1. Field of the Invention
The present invention relates to a data processing system having a floating point arithmetic unit and, more particularly, to a method and apparatus for performing quad precision floating point arithmetic operations on hardware implemented for less than quad precision.
2. Description of the Related Art
The arrival of computers has revolutionized the capabilities to perform complex numerical calculations rapidly. For example, before the availability of computers, weather forecasting was a practical impossibility. While theoretically possible, such forecasting requires many computations and, therefore, without the use of computers, takes so much time as to make the forecasts obsolete long before the computations could be finished. However, the availability of computers has made certain computations, such as weather forecasting, possible which without computers would have been impractical.

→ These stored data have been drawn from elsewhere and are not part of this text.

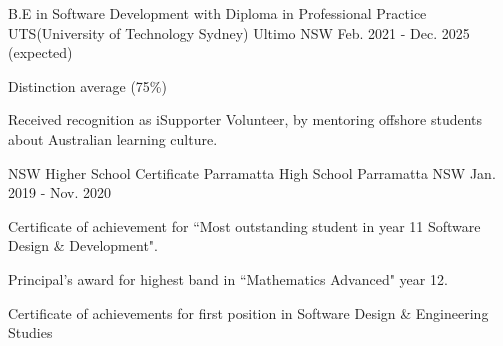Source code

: 

\begin{cventries}

  \cventry
    {B.E in Software Development with Diploma in Professional Practice} %
    {UTS(University of Technology Sydney)} %
    {Ultimo NSW} %
    {Feb. 2021 - Dec. 2025 (expected)} %
    {
      \begin{cvitems} %
      \item {Distinction average (75\%)}
        \item {Received recognition as iSupporter Volunteer, by mentoring offshore students about Australian learning culture.}
      \end{cvitems}
    }


\cventry
  {NSW Higher School Certificate} %
  {Parramatta High School} %
  {Parramatta NSW} %
  {Jan. 2019 - Nov. 2020} %
  {
    \begin{cvitems} %
    \item {Certificate of achievement for ``Most outstanding student in year 11 Software Design \& Development".}
    \item {Principal's award for highest band in ``Mathematics Advanced" year 12.}
    \item {Certificate of achievements for first position in Software Design \& Engineering Studies}
    \end{cvitems}
  }

\end{cventries}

Nevertheless, even with early computers, some calculations were too time-consuming to be practical. Other calculations, even if executable at sufficiently high speeds on special purpose computers, would be too slow on general purpose computers. However, with improvement in microprocessor performance, many more types of calculations can be executed in a reasonable amount of time. During the late 1980's, the performance of microprocessor-based machines improved at a rate of between 1.5 and two times per year. It is likely that this trend will continue. It is therefore now possible to carry out computations that only a few years ago would have been excessively slow or only possible on supercomputers and other special purpose computers.
Many time-consuming calculations are iterative procedures. Iterative procedures are prone to inaccurate results because of accumulation of round-off error. In floating point arithmetic every calculation may introduce a certain amount of round-off error. A small loss of precision due to round-off error may grow to a large inaccuracy after several iterations.

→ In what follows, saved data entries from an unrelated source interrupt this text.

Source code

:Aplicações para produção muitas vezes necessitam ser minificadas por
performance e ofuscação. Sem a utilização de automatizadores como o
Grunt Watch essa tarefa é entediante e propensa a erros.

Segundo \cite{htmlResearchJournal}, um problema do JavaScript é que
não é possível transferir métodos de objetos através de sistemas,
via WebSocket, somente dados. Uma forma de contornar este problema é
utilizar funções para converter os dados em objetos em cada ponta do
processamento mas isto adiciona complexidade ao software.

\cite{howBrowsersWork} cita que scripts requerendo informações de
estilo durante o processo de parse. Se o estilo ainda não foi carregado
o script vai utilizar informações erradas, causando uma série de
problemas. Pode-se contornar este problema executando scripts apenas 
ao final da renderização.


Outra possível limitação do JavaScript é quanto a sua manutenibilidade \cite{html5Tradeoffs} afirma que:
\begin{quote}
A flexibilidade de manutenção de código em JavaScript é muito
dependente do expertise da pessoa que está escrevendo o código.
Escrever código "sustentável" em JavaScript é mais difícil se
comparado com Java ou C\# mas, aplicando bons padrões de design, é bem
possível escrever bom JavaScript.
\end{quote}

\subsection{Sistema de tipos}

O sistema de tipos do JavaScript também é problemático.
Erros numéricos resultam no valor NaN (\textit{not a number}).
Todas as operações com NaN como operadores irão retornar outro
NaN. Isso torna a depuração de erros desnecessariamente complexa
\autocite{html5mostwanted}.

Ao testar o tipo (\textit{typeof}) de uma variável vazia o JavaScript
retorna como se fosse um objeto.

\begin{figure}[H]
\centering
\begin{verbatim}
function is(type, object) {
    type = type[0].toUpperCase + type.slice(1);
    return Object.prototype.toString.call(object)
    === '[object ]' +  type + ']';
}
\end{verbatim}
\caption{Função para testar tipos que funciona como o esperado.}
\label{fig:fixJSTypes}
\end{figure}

One example of round-off error is the effect of representing irrational numbers in a fixed number of bits. The degree of accuracy in a final result is proportional to the number of digits of significand used for intermediate results. Because modern architectures make highly iterative procedures feasible, it is desirable to maintain the accuracy of the results of those procedures by allowing their intermediate results to be stored in a format having many digits of significand.
An additional motivation for long significands is the problem of arithmetic operations involving quantities of vastly differing magnitudes, e.g., the addition of a very small quantity to a very large quantity. Procedures for floating point addition usually align the significand of each operand so that both quantities have the same exponent. This step is followed by adding the significands. Next, if the significand addition results in an overflow, the procedure increments the exponent of the result. The significand alignment procedure requires shifting one (or both) significand(s). Shifting a significand may cause some bits of the significand to be lost. Such losses result from shifting the significand beyond the field available for significand storage. Therefore, it is desirable to allow larger significands by extending the range within which shifts may be made without an excessive loss of precision.
IEEE standard 754 specifies a fraction field of 23 bits for single precision and a fraction field of 52 bits for double precision. These formats correspond to approximately seven and sixteen significant decimal digits, respectively. There are calculations that are inaccurate even when using double precision. Therefore, it is desirable to provide means for yet higher precision floating point calculations.
It is possible to build hardware for quad precision, but such hardware is not generally desirable. Quad precision hardware would require 128-bit wide data paths and arithmetic logic units. These data paths and large ALUs use area on micro processor chips that could be used for other functions. Furthermore, wider data paths and ALUs take up larger chip areas, and wider data paths and ALUs imply longer execution delays. While for some calculations quad precision is either desirable or necessary, for other calculations double precision or single precision is adequate. Because of the wider data paths on true quad precision processors, the double and single precision calculations would be slower on such hardware than on single and double precision hardware.
It is therefore desirable to provide for fast quad precision calculations without unduly slowing double and single precision calculations.
It is possible to provide for quad precision calculations on double precision hardware without modification to the hardware. However, such implementations are undesirably slow because they rely heavily on software for carrying out quad precision calculations.
Thus, there is a need for an improved technique for allowing high precision calculations without slowing lower precision calculations.